DARPA has just announced its latest ambition, and this one's a doozy. Jumping into the low-cost orbital vehicle arena, DARPA plans to develop a hypersonic space plane capable of reaching orbit at a cost that is less than one tenth of current orbit-capable vehicles. Oh, and they'd like the spaceplane to be a robot, too.

The idea is still in its concept phase, but that hasn't stopped DARPA from giving it a sweet designation and a list of awesome theoretical capabilities. Welcome to the dawn of the Experimental Spaceplane (XS-1) program. The XS-1 is slated to be fully reusable and to be capable of spur-of-the-moment jaunts into low orbit. There, it will be capable of launching small to medium-sized satellites all by its robotic self.

This isn't the first time that DARPA has opened the door for a reusable space plane. In 1999 NASA unveiled the X-34, which was cancelled due to high costs in 2001. Then there was the X-37B, a robotic space plane capable staying in orbit for months (or years) at a time. Neither of these projects, however, was capable of daily missions to orbit or such low projected mission costs.
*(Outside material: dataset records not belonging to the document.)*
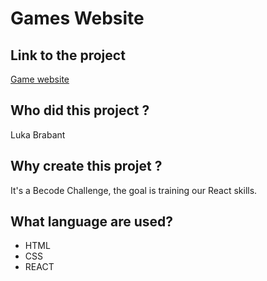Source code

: #  Games Website
 
## Link to the project ##
[Game website](https://capable-faloodeh-a7a54b.netlify.app/)

## **Who did this project ?**

Luka Brabant

## **Why create this projet ?**

It's a Becode Challenge, the goal is training our React skills.

## **What language are used?**

- HTML
- CSS
- REACT


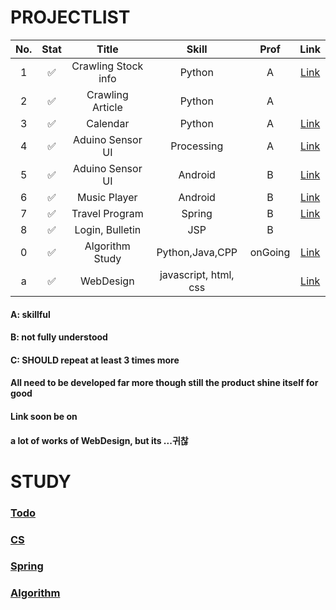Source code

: # PROJECTLIST
|No.|Stat|Title|Skill|Prof|Link|
|:---:|:---:|:---:|:---:|:---:|:---:|
|1| :white_check_mark:| Crawling Stock info| Python | A|[Link](https://github.com/minchjung/StockCrawling)|
|2| :white_check_mark:| Crawling Article| Python | A ||
|3| :white_check_mark:| Calendar| Python | A |[Link](https://github.com/minchjung/Calendar)|
|4| :white_check_mark:| Aduino Sensor UI| Processing | A |[Link](https://github.com/minchjung/processing3.0)|
|5| :white_check_mark:| Aduino Sensor UI| Android | B |[Link](https://github.com/minchjung/Android)|
|6| :white_check_mark:| Music Player| Android | B |[Link](https://github.com/minchjung/Android)|
|7| :white_check_mark:| Travel Program| Spring | B |[Link](https://github.com/minchjung/TravelProgram)|
|8| :white_check_mark:| Login, Bulletin| JSP | B ||
|0| :white_check_mark:| Algorithm Study| Python,Java,CPP | onGoing |[Link](https://github.com/minchjung/DataStructure)|
|a|:white_check_mark:| WebDesign|javascript, html, css||[Link](https://github.com/minchjung/WebDesign)|

#### A: skillful
#### B: not fully understood
#### C: SHOULD repeat at least 3 times more 
#### All need to be developed far more though still the product shine itself for good 
#### Link soon be on
#### a lot of works of WebDesign, but its ...귀찮

# STUDY
### [**Todo**](https://github.com/minchjung/PROJECTLIST/wiki/Aug)  
### [**CS**](https://github.com/minchjung/CSstudy)
### [**Spring**](https://github.com/minchjung/SpringStudy)  
### [**Algorithm**](https://github.com/minchjung/Algorithm)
Exactly what the final version of the XS-1 will look like is still up to debate. In the words of project manager Jess Sponable:

"How it's configured, how it gets up and how it gets back are pretty much all on the table — we're looking for the most creative yet practical solutions possible."

We'll keep an eye on the development of the XS-1. An advancement of this magnitude would advance not only our satellite launch capabilities, but would constitute a leap forward in hypersonic flight as well.